■ Exercise goal ■
Retype exactly the lines below, beginning with the first and ending with the line where "- _반면 다른 큐를" appears.
[Record extracts Boundary: Start]
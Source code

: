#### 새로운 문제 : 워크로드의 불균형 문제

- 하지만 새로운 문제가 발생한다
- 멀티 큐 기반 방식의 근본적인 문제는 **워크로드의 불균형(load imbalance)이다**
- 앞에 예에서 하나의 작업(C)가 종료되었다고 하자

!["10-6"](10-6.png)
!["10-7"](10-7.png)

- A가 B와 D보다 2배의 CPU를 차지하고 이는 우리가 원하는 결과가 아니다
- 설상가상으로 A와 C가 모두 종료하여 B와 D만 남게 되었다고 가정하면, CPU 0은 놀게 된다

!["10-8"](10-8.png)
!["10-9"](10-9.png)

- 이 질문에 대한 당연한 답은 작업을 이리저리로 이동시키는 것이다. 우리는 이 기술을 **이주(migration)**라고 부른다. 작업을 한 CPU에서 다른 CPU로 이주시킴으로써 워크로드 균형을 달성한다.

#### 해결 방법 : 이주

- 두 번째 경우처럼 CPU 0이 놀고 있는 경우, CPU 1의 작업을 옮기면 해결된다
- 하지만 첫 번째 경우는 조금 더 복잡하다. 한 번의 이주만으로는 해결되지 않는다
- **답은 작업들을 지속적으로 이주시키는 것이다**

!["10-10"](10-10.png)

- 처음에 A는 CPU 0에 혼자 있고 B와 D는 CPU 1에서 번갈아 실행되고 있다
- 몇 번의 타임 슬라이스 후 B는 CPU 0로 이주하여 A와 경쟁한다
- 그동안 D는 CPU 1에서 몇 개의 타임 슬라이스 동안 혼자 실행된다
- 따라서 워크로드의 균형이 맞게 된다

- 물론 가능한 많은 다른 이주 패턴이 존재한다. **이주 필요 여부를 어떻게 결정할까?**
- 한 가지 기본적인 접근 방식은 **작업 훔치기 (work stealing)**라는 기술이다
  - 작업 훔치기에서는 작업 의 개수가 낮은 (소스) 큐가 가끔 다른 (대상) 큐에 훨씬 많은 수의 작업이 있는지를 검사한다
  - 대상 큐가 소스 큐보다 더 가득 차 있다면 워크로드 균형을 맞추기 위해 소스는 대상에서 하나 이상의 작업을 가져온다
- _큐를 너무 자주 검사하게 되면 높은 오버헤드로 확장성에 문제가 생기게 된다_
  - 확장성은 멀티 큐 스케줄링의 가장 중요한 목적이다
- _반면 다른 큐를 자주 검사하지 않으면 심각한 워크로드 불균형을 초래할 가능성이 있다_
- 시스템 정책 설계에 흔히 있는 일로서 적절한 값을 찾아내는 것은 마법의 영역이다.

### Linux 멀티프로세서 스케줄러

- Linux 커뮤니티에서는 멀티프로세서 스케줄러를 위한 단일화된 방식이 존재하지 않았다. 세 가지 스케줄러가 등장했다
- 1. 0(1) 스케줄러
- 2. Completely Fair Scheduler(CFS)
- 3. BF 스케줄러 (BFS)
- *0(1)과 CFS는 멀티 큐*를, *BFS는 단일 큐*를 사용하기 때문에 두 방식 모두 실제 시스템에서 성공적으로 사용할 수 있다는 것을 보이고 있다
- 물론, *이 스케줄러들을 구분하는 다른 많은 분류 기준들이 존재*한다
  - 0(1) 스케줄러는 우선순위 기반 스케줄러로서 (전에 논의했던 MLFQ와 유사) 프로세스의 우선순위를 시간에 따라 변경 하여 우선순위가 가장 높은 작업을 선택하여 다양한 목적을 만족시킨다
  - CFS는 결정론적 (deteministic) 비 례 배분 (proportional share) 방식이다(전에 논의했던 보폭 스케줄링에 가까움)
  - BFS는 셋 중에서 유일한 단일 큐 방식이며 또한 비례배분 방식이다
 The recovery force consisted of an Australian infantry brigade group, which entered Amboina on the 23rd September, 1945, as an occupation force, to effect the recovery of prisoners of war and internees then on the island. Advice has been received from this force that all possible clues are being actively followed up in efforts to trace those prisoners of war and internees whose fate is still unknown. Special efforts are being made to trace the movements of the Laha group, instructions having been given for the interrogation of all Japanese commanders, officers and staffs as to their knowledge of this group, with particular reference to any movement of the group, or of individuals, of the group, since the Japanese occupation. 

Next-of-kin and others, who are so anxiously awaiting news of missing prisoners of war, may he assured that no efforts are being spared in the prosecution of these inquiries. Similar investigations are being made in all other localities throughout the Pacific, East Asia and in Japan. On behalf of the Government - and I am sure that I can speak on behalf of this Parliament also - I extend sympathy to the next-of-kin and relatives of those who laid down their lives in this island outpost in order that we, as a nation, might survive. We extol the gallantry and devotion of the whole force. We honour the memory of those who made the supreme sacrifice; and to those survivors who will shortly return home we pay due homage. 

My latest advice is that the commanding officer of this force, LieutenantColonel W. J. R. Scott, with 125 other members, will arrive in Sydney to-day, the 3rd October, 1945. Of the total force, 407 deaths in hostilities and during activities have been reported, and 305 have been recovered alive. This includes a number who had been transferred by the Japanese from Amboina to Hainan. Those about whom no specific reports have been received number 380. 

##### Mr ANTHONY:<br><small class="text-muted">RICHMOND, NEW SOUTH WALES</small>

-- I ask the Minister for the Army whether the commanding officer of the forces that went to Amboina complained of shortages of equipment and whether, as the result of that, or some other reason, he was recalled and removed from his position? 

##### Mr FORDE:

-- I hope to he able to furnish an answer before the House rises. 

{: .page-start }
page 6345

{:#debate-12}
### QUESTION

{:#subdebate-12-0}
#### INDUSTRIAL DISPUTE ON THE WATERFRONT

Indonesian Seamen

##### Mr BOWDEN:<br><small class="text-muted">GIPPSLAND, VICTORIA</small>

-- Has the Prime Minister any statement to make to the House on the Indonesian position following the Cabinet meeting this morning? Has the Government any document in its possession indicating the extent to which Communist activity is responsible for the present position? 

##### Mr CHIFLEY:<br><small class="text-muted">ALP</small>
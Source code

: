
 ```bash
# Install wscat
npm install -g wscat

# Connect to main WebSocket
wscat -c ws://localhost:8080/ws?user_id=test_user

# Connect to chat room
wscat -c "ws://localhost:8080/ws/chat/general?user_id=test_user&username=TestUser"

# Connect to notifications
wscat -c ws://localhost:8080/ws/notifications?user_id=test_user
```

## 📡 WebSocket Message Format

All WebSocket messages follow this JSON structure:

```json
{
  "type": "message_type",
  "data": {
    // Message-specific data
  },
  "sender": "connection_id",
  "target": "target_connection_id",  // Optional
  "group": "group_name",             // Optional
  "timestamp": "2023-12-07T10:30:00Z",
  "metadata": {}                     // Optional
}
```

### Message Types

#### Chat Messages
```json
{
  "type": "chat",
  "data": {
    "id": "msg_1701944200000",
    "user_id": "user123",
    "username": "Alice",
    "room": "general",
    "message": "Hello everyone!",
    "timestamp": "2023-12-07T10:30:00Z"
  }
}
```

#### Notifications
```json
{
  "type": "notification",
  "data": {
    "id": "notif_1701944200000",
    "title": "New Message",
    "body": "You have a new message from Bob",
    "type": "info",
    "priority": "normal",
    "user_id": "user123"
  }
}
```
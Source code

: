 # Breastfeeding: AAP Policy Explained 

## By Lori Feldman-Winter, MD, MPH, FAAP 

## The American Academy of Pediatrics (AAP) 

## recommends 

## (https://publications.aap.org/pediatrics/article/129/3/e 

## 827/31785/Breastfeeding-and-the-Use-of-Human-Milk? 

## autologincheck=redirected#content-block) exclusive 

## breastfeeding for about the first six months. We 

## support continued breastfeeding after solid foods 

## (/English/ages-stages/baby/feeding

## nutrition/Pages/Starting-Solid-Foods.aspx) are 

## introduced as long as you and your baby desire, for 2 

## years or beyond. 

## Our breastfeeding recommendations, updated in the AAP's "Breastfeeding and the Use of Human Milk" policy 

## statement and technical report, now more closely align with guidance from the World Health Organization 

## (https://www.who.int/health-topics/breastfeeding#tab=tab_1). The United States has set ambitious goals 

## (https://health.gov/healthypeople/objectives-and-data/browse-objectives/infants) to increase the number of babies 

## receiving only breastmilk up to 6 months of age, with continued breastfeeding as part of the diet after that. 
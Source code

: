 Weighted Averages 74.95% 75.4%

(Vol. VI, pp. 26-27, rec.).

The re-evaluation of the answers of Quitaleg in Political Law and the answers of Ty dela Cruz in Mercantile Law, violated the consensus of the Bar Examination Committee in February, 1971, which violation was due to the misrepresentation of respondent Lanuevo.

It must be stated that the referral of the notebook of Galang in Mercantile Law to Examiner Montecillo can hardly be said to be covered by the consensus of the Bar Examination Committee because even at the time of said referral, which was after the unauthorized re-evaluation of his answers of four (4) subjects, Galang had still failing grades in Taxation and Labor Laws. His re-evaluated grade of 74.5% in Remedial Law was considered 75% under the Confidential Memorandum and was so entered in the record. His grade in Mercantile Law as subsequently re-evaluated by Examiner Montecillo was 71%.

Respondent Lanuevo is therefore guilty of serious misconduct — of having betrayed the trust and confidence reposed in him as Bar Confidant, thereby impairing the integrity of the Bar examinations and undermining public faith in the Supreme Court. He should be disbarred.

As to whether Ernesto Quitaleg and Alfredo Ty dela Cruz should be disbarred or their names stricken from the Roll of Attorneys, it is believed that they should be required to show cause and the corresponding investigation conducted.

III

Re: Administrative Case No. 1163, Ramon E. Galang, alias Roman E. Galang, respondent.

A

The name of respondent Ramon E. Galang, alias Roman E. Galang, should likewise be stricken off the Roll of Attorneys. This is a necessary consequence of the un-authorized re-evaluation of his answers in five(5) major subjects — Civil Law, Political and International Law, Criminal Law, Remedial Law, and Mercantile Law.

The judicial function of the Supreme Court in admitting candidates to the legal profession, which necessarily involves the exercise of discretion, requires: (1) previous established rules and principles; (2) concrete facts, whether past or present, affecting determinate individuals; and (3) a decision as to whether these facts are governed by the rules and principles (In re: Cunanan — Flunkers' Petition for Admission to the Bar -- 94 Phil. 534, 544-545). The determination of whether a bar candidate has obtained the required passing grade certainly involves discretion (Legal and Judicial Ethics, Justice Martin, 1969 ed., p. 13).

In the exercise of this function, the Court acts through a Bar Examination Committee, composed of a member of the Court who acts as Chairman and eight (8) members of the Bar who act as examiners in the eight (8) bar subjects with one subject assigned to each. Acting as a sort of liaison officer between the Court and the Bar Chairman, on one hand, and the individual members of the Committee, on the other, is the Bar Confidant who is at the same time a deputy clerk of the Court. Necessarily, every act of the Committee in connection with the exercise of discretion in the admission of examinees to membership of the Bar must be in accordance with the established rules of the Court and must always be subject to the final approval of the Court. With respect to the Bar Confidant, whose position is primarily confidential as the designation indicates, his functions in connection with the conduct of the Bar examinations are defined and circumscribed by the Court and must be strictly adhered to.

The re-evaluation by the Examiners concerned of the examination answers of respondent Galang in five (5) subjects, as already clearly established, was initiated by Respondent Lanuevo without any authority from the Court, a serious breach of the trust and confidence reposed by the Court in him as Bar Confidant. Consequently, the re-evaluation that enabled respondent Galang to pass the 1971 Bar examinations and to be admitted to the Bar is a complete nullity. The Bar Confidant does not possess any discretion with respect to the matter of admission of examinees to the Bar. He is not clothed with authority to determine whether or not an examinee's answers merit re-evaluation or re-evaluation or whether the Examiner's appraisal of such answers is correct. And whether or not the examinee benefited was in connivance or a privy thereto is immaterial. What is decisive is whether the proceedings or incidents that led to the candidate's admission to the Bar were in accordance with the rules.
[Record extracts Boundary: End]
■ Response area ■
Source code

:#### 새로운 문제 : 워크로드의 불균형 문제

- 하지만 새로운 문제가 발생한다
- 멀티 큐 기반 방식의 근본적인 문제는 **워크로드의 불균형(load imbalance)이다**
- 앞에 예에서 하나의 작업(C)가 종료되었다고 하자

!["10-6"](10-6.png)
!["10-7"](10-7.png)

- A가 B와 D보다 2배의 CPU를 차지하고 이는 우리가 원하는 결과가 아니다
- 설상가상으로 A와 C가 모두 종료하여 B와 D만 남게 되었다고 가정하면, CPU 0은 놀게 된다

!["10-8"](10-8.png)
!["10-9"](10-9.png)

- 이 질문에 대한 당연한 답은 작업을 이리저리로 이동시키는 것이다. 우리는 이 기술을 **이주(migration)**라고 부른다. 작업을 한 CPU에서 다른 CPU로 이주시킴으로써 워크로드 균형을 달성한다.

#### 해결 방법 : 이주

- 두 번째 경우처럼 CPU 0이 놀고 있는 경우, CPU 1의 작업을 옮기면 해결된다
- 하지만 첫 번째 경우는 조금 더 복잡하다. 한 번의 이주만으로는 해결되지 않는다
- **답은 작업들을 지속적으로 이주시키는 것이다**

!["10-10"](10-10.png)

- 처음에 A는 CPU 0에 혼자 있고 B와 D는 CPU 1에서 번갈아 실행되고 있다
- 몇 번의 타임 슬라이스 후 B는 CPU 0로 이주하여 A와 경쟁한다
- 그동안 D는 CPU 1에서 몇 개의 타임 슬라이스 동안 혼자 실행된다
- 따라서 워크로드의 균형이 맞게 된다

- 물론 가능한 많은 다른 이주 패턴이 존재한다. **이주 필요 여부를 어떻게 결정할까?**
- 한 가지 기본적인 접근 방식은 **작업 훔치기 (work stealing)**라는 기술이다
  - 작업 훔치기에서는 작업 의 개수가 낮은 (소스) 큐가 가끔 다른 (대상) 큐에 훨씬 많은 수의 작업이 있는지를 검사한다
  - 대상 큐가 소스 큐보다 더 가득 차 있다면 워크로드 균형을 맞추기 위해 소스는 대상에서 하나 이상의 작업을 가져온다
- _큐를 너무 자주 검사하게 되면 높은 오버헤드로 확장성에 문제가 생기게 된다_
  - 확장성은 멀티 큐 스케줄링의 가장 중요한 목적이다
- _반면 다른 큐를 자주 검사하지 않으면 심각한 워크로드 불균형을 초래할 가능성이 있다_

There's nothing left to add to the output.